IDF officials had told the United Nations that the bombing around the base was part of an "an aerial preparation for a ground operation," said the senior official, who spoke on condition of anonymity.
Officials in the outpost called the IDF 10 times during those six hours, and each time an army official promised to have the bombing stopped, according to a preliminary UN report on the incident.
Once it became clear those pleas were being ignored, the force's commander sought the involvement of top officials in New York, a senior UN official in New York said.
UN Deputy Secretary-General Mark Malloch Brown and Lute herself then made several calls to Israel's UN mission "reiterating these protests and calling for an abatement of the shelling," Lute said.
Prime Minister Ehud Olmert expressed "deep regret" for the deaths and dismay over UN Secretary-General Kofi Annan's accusation that the attack was "apparently deliberate."
Olmert told Annan in a phone call Wednesday that the attack was inadvertent and he promised a "thorough investigation," his office said in a statement.
"It's inconceivable for the UN to define an error as an apparently deliberate action," Olmert said.
China called for an Israeli apology and asked the UN Security Council to condemn the bombing - which killed one of its citizens - and demand the IDF stop attacking UN positions and personnel.
"For China and for others, we condemn this because I think any attack on the United Nations positions and the United Nations personnel is inexcusable and unacceptable," China's UN Ambassador Wang Guangya said.
Austria and Finland, both of which also lost citizens in the attack, condemned the bombing, with Finnish Foreign Minister Erkki Tuomioja calling it "truly tragic." The fourth victim was Canadian.
"These so-called precision attacks seem to be mainly targeting everyone else except the Hezbollah," Tuomioja said. "The longer this continues, the more likely it is that there will be more similar victims."
White House spokesman Tony Snow described the strike as a "horrible thing," but said Israel was behaving responsibly in its aftermath.
"They'll be completely transparent in the way they conduct the investigation," Snow said. "And I think that's the appropriate way to proceed."

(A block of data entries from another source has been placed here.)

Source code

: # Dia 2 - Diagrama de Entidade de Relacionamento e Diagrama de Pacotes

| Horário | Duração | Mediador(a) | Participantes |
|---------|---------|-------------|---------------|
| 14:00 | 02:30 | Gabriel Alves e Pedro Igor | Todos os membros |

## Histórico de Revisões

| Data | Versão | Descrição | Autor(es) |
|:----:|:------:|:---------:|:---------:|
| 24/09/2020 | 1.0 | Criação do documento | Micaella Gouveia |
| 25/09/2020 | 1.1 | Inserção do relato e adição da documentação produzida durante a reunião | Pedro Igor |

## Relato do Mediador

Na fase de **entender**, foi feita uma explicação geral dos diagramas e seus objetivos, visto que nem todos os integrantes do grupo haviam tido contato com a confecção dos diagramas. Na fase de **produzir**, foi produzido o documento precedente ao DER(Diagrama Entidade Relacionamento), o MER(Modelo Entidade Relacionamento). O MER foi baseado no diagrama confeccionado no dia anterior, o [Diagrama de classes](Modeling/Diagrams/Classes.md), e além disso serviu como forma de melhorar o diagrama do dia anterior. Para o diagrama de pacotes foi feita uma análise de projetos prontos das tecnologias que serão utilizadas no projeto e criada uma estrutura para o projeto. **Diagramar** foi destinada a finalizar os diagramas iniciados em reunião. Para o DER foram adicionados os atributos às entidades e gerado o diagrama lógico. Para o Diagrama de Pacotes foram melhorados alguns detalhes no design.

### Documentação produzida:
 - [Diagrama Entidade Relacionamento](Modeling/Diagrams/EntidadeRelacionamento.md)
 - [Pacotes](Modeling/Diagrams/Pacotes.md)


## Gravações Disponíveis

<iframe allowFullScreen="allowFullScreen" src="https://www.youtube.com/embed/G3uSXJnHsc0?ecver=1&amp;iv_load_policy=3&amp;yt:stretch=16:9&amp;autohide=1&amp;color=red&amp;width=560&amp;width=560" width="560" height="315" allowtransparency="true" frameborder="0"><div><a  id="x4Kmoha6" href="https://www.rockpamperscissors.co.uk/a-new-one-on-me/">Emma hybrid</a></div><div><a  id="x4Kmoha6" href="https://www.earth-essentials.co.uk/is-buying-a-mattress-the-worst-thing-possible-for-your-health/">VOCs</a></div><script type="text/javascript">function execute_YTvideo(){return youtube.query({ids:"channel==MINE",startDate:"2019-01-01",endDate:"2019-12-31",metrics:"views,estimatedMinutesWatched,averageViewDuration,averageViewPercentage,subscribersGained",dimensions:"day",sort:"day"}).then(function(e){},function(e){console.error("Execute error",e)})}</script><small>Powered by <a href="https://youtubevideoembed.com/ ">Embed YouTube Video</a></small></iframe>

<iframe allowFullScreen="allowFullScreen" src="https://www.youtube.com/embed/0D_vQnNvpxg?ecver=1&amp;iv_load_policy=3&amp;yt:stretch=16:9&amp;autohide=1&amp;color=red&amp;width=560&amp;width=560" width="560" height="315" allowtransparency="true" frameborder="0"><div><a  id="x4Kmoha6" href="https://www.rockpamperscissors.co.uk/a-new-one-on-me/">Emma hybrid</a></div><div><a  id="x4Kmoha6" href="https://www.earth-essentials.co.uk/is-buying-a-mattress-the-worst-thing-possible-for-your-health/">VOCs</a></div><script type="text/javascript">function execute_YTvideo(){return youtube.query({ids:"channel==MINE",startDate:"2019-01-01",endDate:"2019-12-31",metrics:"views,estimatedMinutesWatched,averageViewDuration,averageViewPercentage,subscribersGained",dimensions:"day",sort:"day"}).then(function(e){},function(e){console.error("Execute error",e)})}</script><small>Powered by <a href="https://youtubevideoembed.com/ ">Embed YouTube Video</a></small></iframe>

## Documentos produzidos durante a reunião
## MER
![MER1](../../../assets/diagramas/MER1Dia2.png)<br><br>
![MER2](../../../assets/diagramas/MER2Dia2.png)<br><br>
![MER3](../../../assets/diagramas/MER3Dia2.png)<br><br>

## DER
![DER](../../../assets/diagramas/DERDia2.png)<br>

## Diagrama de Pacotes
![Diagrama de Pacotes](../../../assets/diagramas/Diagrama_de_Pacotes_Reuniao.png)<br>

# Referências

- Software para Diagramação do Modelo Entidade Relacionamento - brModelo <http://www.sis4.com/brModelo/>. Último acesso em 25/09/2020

UN officials said the observation position was well marked. A picture the world body released Wednesday showed the three-story building was painted white with the letters "UN" emblazoned in large black letters on all sides, and a light blue UN flag hung from a nearby flagpole that was roughly 50 feet high.
Witnesses said the building, which was surrounded by concrete blast walls and barbed wire, also had the letters UN painted on the roof and it was illuminated by floodlights at night.